• _TASK_: Please filter the entries for the word "following" and copy every line that has it.

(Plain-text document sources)
══════════════════════════════

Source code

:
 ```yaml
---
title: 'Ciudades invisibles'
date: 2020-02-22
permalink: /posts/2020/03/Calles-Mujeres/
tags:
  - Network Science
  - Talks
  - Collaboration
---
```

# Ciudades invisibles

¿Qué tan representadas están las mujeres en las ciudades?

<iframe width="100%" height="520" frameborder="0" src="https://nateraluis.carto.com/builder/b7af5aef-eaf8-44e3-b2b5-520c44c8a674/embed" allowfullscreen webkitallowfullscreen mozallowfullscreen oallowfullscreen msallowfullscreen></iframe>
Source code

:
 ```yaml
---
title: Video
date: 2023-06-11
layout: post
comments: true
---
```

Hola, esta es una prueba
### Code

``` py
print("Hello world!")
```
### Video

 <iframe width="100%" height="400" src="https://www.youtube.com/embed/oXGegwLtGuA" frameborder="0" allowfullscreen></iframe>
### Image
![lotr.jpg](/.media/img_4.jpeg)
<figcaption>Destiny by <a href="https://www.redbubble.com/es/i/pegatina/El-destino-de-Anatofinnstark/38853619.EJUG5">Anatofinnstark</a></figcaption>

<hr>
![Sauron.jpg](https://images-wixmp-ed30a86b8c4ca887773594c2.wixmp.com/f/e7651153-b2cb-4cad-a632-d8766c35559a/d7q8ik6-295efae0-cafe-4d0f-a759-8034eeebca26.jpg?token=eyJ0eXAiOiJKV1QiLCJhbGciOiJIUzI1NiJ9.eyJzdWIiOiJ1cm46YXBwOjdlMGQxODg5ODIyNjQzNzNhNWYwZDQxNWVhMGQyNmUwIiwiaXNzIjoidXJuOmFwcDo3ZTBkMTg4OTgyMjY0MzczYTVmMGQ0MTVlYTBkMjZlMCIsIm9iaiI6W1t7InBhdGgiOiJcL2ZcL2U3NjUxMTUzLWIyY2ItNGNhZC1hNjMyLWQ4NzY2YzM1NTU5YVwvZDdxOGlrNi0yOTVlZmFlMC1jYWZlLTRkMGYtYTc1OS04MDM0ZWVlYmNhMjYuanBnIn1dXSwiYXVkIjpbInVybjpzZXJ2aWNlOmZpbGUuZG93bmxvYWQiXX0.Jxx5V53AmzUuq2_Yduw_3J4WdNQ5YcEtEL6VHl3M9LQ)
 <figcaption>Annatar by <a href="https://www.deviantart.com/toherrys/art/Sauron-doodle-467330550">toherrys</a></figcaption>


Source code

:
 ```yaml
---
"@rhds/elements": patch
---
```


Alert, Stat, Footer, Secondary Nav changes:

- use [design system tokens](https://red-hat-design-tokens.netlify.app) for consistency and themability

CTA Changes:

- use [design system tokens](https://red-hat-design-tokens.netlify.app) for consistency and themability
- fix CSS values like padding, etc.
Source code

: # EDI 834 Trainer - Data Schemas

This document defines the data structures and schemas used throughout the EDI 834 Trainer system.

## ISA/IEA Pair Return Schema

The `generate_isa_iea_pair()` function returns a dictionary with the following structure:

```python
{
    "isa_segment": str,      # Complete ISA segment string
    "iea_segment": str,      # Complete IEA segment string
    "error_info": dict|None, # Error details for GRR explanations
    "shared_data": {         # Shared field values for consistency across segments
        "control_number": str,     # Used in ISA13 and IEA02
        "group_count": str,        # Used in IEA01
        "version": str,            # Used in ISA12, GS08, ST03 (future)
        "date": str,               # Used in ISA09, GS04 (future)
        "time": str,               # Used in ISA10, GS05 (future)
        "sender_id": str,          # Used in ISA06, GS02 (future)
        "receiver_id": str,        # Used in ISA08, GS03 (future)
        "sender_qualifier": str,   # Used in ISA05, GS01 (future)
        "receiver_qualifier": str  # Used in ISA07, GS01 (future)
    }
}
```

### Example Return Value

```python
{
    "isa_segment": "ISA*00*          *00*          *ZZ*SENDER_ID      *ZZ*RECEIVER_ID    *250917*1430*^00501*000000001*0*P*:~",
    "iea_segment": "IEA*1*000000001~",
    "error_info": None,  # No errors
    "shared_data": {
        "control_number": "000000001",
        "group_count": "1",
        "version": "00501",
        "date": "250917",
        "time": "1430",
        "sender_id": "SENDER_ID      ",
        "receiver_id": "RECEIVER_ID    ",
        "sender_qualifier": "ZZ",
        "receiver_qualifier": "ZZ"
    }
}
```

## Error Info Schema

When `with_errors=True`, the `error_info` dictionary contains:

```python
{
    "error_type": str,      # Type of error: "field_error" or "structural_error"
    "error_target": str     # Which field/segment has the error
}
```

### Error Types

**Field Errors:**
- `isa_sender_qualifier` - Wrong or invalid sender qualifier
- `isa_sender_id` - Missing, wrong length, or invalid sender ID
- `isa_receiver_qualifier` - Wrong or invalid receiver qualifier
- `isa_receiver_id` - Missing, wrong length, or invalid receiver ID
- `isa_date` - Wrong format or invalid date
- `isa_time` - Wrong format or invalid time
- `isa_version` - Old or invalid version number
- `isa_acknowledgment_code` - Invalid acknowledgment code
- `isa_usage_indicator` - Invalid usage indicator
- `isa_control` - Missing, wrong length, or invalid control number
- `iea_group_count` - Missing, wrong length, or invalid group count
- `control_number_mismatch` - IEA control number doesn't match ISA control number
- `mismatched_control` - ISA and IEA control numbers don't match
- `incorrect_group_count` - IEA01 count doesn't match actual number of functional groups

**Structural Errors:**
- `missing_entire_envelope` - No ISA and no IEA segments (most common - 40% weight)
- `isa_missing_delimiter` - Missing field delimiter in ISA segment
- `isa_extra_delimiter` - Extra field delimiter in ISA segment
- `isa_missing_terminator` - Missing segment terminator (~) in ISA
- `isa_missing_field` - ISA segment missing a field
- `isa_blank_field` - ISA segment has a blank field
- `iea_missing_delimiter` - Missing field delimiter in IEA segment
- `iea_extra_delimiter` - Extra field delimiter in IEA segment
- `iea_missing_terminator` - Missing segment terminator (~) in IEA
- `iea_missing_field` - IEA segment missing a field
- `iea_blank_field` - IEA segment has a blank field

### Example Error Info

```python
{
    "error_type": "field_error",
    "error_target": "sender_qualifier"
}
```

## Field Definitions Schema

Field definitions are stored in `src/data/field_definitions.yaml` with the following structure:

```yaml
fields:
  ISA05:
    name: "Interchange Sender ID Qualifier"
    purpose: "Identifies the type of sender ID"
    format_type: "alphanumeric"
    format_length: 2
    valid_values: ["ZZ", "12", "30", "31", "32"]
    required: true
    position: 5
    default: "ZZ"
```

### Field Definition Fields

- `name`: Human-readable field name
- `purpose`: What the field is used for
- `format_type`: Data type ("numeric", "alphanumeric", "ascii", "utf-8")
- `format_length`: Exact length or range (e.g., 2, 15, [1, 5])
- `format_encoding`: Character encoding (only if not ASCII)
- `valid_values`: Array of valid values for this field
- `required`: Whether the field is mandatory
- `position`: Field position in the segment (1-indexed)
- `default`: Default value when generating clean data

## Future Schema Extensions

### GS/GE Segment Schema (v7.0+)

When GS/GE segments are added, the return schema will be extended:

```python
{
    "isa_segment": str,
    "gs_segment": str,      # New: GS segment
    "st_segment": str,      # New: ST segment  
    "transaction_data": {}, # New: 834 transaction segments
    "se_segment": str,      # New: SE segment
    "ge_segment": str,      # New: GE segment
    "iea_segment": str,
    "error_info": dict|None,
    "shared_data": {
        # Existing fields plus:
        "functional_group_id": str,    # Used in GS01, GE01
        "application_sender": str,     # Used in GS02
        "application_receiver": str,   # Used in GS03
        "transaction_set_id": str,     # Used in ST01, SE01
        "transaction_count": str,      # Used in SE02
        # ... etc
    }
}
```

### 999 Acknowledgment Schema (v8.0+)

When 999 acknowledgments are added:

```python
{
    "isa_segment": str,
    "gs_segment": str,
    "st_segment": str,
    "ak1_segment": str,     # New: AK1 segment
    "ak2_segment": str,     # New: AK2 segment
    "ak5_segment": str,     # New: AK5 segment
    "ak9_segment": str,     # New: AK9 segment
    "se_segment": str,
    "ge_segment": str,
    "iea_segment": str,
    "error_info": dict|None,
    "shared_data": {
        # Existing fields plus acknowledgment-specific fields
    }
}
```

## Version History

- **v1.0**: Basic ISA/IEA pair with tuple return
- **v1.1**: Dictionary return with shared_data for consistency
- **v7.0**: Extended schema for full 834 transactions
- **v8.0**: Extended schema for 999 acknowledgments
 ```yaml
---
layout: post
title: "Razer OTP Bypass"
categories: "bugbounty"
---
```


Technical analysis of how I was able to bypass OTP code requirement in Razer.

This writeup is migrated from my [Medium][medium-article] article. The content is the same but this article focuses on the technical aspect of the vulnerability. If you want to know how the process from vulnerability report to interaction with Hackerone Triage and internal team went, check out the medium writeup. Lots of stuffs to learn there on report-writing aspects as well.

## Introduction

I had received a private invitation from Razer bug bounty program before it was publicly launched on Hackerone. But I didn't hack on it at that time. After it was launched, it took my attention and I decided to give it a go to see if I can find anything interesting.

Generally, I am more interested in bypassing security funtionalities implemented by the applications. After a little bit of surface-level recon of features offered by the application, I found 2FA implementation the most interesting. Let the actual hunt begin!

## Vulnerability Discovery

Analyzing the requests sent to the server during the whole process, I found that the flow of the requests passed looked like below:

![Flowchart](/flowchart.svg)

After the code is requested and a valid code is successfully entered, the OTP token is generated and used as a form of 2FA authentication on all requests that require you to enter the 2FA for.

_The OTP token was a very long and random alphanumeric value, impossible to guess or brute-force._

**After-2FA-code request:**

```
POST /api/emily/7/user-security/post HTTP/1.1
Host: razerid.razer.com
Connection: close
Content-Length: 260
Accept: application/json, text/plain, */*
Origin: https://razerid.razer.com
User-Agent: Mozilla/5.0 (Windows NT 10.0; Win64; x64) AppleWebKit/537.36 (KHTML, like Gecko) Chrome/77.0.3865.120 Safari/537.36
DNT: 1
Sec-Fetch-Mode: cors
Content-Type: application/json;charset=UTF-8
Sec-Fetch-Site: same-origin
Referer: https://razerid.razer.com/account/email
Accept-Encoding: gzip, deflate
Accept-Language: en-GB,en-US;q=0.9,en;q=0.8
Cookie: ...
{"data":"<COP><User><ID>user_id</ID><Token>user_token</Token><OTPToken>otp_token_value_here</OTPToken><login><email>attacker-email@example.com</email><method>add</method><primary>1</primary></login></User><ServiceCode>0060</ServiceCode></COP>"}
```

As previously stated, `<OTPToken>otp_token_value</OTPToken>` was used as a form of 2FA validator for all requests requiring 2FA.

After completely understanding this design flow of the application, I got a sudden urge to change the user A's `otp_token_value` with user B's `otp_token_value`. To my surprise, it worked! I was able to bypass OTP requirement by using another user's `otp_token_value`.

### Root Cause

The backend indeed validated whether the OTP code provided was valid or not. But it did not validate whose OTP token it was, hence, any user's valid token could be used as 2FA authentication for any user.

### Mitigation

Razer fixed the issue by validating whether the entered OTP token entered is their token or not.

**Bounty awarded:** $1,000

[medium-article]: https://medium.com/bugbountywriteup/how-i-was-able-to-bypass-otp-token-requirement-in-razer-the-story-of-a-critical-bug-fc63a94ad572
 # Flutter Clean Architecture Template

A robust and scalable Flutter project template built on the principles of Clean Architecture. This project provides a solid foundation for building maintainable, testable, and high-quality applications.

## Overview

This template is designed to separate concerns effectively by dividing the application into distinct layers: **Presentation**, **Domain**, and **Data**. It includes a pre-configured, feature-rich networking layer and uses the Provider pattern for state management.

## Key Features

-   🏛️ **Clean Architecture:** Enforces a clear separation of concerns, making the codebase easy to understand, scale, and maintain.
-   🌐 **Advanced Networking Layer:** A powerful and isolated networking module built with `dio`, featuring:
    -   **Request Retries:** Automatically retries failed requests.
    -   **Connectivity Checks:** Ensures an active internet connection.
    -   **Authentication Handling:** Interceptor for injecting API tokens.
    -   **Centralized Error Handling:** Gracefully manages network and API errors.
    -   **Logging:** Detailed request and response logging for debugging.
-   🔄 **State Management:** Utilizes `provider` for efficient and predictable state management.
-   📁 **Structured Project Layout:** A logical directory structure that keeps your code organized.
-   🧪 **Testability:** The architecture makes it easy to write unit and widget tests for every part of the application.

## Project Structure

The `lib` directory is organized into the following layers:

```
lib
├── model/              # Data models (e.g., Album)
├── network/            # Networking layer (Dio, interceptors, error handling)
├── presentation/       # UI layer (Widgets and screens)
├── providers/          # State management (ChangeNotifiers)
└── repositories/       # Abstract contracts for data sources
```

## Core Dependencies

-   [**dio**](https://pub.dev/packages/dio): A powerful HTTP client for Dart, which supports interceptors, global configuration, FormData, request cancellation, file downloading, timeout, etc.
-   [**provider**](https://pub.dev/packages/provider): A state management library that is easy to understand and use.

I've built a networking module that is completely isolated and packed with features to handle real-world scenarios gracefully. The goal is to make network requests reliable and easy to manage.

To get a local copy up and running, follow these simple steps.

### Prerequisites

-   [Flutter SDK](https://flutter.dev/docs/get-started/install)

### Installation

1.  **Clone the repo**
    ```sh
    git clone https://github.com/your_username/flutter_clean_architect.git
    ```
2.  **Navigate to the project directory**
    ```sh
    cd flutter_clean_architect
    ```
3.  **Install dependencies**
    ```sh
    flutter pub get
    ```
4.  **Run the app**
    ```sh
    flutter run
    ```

══════════════════════════════

• _RESULT_:
The `generate_isa_iea_pair()` function returns a dictionary with the following structure:
Field definitions are stored in `src/data/field_definitions.yaml` with the following structure:
The `lib` directory is organized into the following layers:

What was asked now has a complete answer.